1. Les États membres prévoient que les membres du groupe spécial de négociation et du comité d’entreprise européen ainsi que les experts qui les assistent éventuellement ne sont pas autorisés à révéler à des tiers les informations qui leur ont été expressément communiquées à titre confidentiel.
Il en est de même pour les représentants des travailleurs dans le cadre d’une procédure d’information et de consultation.
Cette obligation subsiste, quel que soit le lieu où se trouvent les personnes visées aux premier et deuxième alinéas, même après l’expiration de leur mandat.
2. Chaque État membre prévoit que, dans des cas spécifiques et dans les conditions et limites fixées par la législation nationale, la direction centrale située sur son territoire n’est pas obligée de communiquer des informations lorsque leur nature est telle que, selon des critères objectifs, elles entraveraient gravement le fonctionnement des entreprises concernées ou porteraient préjudice à celles-ci.
L’État membre concerné peut subordonner cette dispense à une autorisation administrative ou judiciaire préalable.

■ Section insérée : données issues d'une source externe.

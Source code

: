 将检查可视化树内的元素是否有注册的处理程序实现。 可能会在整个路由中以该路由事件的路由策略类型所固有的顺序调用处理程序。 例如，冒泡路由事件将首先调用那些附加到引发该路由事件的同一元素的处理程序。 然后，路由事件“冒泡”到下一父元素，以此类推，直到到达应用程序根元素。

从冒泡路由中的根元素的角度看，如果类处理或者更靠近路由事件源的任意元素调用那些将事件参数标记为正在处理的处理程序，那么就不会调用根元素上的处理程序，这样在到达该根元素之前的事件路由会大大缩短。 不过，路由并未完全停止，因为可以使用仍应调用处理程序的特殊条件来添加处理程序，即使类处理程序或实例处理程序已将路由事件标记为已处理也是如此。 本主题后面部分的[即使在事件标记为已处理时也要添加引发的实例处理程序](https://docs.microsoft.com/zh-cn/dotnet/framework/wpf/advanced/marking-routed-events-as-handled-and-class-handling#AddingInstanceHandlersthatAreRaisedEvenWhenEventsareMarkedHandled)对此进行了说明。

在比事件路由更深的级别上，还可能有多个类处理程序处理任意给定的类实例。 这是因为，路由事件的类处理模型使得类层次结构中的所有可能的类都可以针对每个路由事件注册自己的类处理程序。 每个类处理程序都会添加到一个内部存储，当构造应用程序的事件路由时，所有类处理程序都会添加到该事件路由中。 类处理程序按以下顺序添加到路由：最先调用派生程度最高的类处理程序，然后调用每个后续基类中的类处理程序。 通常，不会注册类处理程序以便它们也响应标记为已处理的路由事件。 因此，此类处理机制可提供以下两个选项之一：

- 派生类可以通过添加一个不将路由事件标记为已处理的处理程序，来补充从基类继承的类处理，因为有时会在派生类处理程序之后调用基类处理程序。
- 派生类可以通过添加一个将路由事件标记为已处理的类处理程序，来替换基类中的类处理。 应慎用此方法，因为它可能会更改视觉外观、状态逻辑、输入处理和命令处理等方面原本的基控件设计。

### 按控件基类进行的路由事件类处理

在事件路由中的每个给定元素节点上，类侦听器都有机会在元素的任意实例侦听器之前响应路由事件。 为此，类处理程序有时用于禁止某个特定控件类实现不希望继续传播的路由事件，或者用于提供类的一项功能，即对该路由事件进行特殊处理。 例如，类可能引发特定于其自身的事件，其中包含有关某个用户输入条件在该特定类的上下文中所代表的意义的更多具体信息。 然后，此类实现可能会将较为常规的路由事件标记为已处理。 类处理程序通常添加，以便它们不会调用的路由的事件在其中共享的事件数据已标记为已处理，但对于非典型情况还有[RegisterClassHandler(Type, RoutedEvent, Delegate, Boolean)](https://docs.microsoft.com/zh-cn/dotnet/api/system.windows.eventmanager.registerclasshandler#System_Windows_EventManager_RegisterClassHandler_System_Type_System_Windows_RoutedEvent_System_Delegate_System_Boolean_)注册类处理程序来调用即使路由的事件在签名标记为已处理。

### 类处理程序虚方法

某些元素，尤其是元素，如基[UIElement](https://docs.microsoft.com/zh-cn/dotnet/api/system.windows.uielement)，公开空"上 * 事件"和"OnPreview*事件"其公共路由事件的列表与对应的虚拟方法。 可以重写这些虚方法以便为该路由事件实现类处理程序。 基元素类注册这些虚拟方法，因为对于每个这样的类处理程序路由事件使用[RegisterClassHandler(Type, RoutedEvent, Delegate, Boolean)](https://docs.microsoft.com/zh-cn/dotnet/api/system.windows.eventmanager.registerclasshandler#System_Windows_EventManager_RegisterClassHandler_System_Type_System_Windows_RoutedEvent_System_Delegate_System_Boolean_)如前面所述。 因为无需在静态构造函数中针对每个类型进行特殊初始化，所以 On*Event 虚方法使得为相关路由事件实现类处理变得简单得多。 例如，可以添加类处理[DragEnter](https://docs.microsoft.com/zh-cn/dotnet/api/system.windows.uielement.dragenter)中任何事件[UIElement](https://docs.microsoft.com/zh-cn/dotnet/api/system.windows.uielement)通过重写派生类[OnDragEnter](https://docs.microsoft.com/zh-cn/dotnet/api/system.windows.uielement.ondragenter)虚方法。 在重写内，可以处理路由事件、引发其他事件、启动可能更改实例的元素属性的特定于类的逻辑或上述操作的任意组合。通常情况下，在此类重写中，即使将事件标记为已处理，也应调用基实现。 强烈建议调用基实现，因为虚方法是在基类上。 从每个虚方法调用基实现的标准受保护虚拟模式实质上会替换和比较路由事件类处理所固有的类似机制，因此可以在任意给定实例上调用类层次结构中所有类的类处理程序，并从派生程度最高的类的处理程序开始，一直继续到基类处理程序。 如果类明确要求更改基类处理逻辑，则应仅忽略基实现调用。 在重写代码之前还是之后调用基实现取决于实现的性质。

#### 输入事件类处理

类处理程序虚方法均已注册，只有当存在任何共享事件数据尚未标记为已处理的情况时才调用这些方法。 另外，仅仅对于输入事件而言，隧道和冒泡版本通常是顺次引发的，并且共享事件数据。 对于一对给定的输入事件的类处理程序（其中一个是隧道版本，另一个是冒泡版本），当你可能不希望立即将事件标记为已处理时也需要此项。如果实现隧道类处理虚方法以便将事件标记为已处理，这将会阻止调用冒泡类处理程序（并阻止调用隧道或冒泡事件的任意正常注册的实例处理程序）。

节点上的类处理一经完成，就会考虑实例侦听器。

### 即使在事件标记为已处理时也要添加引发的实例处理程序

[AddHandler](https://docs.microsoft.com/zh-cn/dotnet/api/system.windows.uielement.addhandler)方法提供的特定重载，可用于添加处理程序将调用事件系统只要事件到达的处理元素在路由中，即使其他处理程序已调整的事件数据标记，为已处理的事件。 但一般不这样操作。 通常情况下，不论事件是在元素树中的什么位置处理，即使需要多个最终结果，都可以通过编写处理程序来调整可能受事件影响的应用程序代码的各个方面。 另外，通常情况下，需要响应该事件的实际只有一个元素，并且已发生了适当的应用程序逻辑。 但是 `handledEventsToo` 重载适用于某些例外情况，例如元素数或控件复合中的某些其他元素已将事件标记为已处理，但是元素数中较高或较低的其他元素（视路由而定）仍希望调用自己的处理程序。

3. Chaque État membre peut prévoir des dispositions particulières en faveur de la direction centrale des entreprises établies sur son territoire qui poursuivent directement et essentiellement un but d’orientation idéologique relatif à l’information et à l’expression d’opinions, à condition que, à la date de l’adoption de la présente directive, de telles dispositions particulières existent déjà dans la législation nationale.